WHAT THE TASK ASKS: Pick every line with "Whether" from the material below.

======

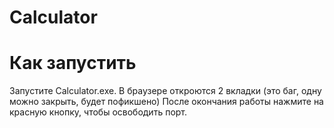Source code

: # Calculator
# Как запустить
Запустите Calculator.exe.
В браузере откроются 2 вкладки (это баг, одну можно закрыть, будет пофикшено)
После окончания работы нажмите на красную кнопку, чтобы освободить порт.
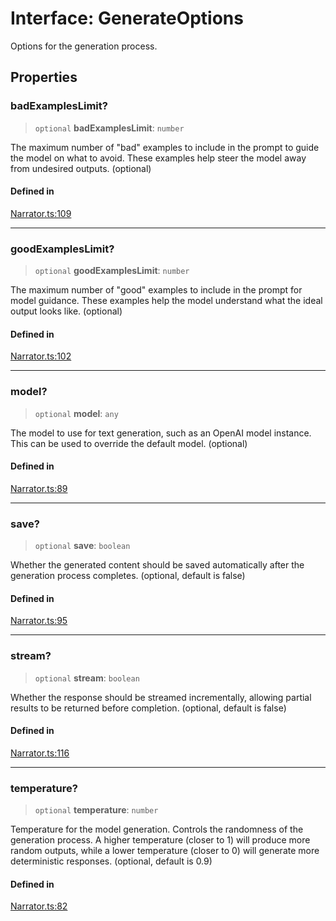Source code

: # Interface: GenerateOptions

Options for the generation process.

## Properties

### badExamplesLimit?

> `optional` **badExamplesLimit**: `number`

The maximum number of "bad" examples to include in the prompt to guide the model on what to avoid.
These examples help steer the model away from undesired outputs.
(optional)

#### Defined in

[Narrator.ts:109](https://github.com/edspencer/narrator-ai/blob/a524b8822fae61097d8b11019e587b0b06c3350a/packages/narrator-ai/src/Narrator.ts#L109)

***

### goodExamplesLimit?

> `optional` **goodExamplesLimit**: `number`

The maximum number of "good" examples to include in the prompt for model guidance.
These examples help the model understand what the ideal output looks like.
(optional)

#### Defined in

[Narrator.ts:102](https://github.com/edspencer/narrator-ai/blob/a524b8822fae61097d8b11019e587b0b06c3350a/packages/narrator-ai/src/Narrator.ts#L102)

***

### model?

> `optional` **model**: `any`

The model to use for text generation, such as an OpenAI model instance.
This can be used to override the default model.
(optional)

#### Defined in

[Narrator.ts:89](https://github.com/edspencer/narrator-ai/blob/a524b8822fae61097d8b11019e587b0b06c3350a/packages/narrator-ai/src/Narrator.ts#L89)

***

### save?

> `optional` **save**: `boolean`

Whether the generated content should be saved automatically after the generation process completes.
(optional, default is false)

#### Defined in

[Narrator.ts:95](https://github.com/edspencer/narrator-ai/blob/a524b8822fae61097d8b11019e587b0b06c3350a/packages/narrator-ai/src/Narrator.ts#L95)

***

### stream?

> `optional` **stream**: `boolean`

Whether the response should be streamed incrementally, allowing partial results to be returned
before completion.
(optional, default is false)

#### Defined in

[Narrator.ts:116](https://github.com/edspencer/narrator-ai/blob/a524b8822fae61097d8b11019e587b0b06c3350a/packages/narrator-ai/src/Narrator.ts#L116)

***

### temperature?

> `optional` **temperature**: `number`

Temperature for the model generation. Controls the randomness of the generation process.
A higher temperature (closer to 1) will produce more random outputs, while a lower temperature
 (closer to 0) will generate more deterministic responses.
(optional, default is 0.9)

#### Defined in

[Narrator.ts:82](https://github.com/edspencer/narrator-ai/blob/a524b8822fae61097d8b11019e587b0b06c3350a/packages/narrator-ai/src/Narrator.ts#L82)
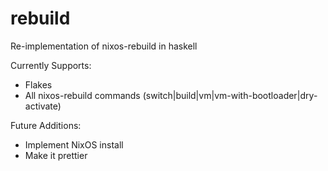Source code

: # rebuild
Re-implementation of nixos-rebuild in haskell

Currently Supports:
- Flakes
- All nixos-rebuild commands (switch|build|vm|vm-with-bootloader|dry-activate)

Future Additions:
- Implement NixOS install
- Make it prettier
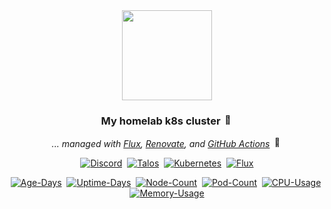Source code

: <div align="center">

<img src="https://avatars.githubusercontent.com/u/23641761" align="center" width="144px" height="144px"/>

### My homelab k8s cluster <img src="https://fonts.gstatic.com/s/e/notoemoji/latest/1f680/512.gif" alt="🚀" width="16" height="16">

_... managed with [Flux](https://github.com/fluxcd/flux2), [Renovate](https://github.com/renovatebot/renovate), and [GitHub Actions](https://github.com/features/actions)_ <img src="https://fonts.gstatic.com/s/e/notoemoji/latest/1f916/512.gif" alt="🤖" width="16" height="16">

</div>

<div align="center">

[![Discord](https://img.shields.io/discord/673534664354430999?style=for-the-badge&label&logo=discord&logoColor=white&color=blue)](https://discord.gg/home-operations)&nbsp;
[![Talos](https://img.shields.io/endpoint?url=https%3A%2F%2Fkromgo.youmans.io%2Ftalos_version&style=for-the-badge&logo=talos&logoColor=white&color=blue&label=%20)](https://talos.dev)&nbsp;
[![Kubernetes](https://img.shields.io/endpoint?url=https%3A%2F%2Fkromgo.youmans.io%2Fkubernetes_version&style=for-the-badge&logo=kubernetes&logoColor=white&color=blue&label=%20)](https://kubernetes.io)&nbsp;
[![Flux](https://img.shields.io/endpoint?url=https%3A%2F%2Fkromgo.youmans.io%2Fflux_version&style=for-the-badge&logo=flux&logoColor=white&color=blue&label=%20)](https://fluxcd.io)

</div>

<div align="center">

[![Age-Days](https://img.shields.io/endpoint?url=https%3A%2F%2Fkromgo.youmans.io%2Fcluster_age_days&style=flat-square&label=Age)](https://github.com/kashalls/kromgo)&nbsp;
[![Uptime-Days](https://img.shields.io/endpoint?url=https%3A%2F%2Fkromgo.youmans.io%2Fcluster_uptime_days&style=flat-square&label=Uptime)](https://github.com/kashalls/kromgo)&nbsp;
[![Node-Count](https://img.shields.io/endpoint?url=https%3A%2F%2Fkromgo.youmans.io%2Fcluster_node_count&style=flat-square&label=Nodes)](https://github.com/kashalls/kromgo)&nbsp;
[![Pod-Count](https://img.shields.io/endpoint?url=https%3A%2F%2Fkromgo.youmans.io%2Fcluster_pod_count&style=flat-square&label=Pods)](https://github.com/kashalls/kromgo)&nbsp;
[![CPU-Usage](https://img.shields.io/endpoint?url=https%3A%2F%2Fkromgo.youmans.io%2Fcluster_cpu_usage&style=flat-square&label=CPU)](https://github.com/kashalls/kromgo)&nbsp;
[![Memory-Usage](https://img.shields.io/endpoint?url=https%3A%2F%2Fkromgo.youmans.io%2Fcluster_memory_usage&style=flat-square&label=Memory)](https://github.com/kashalls/kromgo)

</div>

======

THE COMPLETED TASK:
Whether the generated content should be saved automatically after the generation process completes.
Whether the response should be streamed incrementally, allowing partial results to be returned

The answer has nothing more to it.